For any given function \(\f\), let \[ I = \int [\f'(x)]^2 \,[\f(x)]^n \d x\,, \tag{\(*\)} \] where \(n\) is a positive integer. Show that, if \(\f(x)\) satisfies \(\f''(x) =k \f(x)\f'(x)\) for some constant \(k\), then (\(*\)) can be integrated to obtain an expression for \(I\) in terms of \(\f(x)\), \(\f'(x)\), \(k\) and \(n\).

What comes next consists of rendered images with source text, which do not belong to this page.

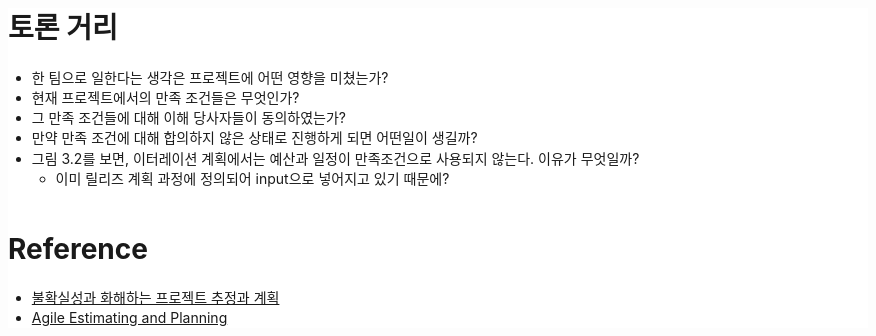 # 토론 거리

* 한 팀으로 일한다는 생각은 프로젝트에 어떤 영향을 미쳤는가?
* 현재 프로젝트에서의 만족 조건들은 무엇인가?
* 그 만족 조건들에 대해 이해 당사자들이 동의하였는가?
* 만약 만족 조건에 대해 합의하지 않은 상태로 진행하게 되면 어떤일이 생길까?
* 그림 3.2를 보면, 이터레이션 계획에서는 예산과 일정이 만족조건으로 사용되지 않는다. 이유가 무엇일까?
  * 이미 릴리즈 계획 과정에 정의되어 input으로 넣어지고 있기 때문에?

# Reference

* [불확실성과 화해하는 프로젝트 추정과 계획](http://www.yes24.com/Product/Goods/3067853)
* [Agile Estimating and Planning](https://www.amazon.com/Agile-Estimating-Planning-Mike-Cohn/dp/0131479415)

  1. Verify your result in the case \(\f(x) = \tan x\,\). Hence find \[ \displaystyle \int \frac{\sin^4x}{\cos^{8}x} \, \d x\;. \]
  2. Find \[ \displaystyle \int \sec^2x\, (\sec x + \tan x)^6\,\d x\;. \]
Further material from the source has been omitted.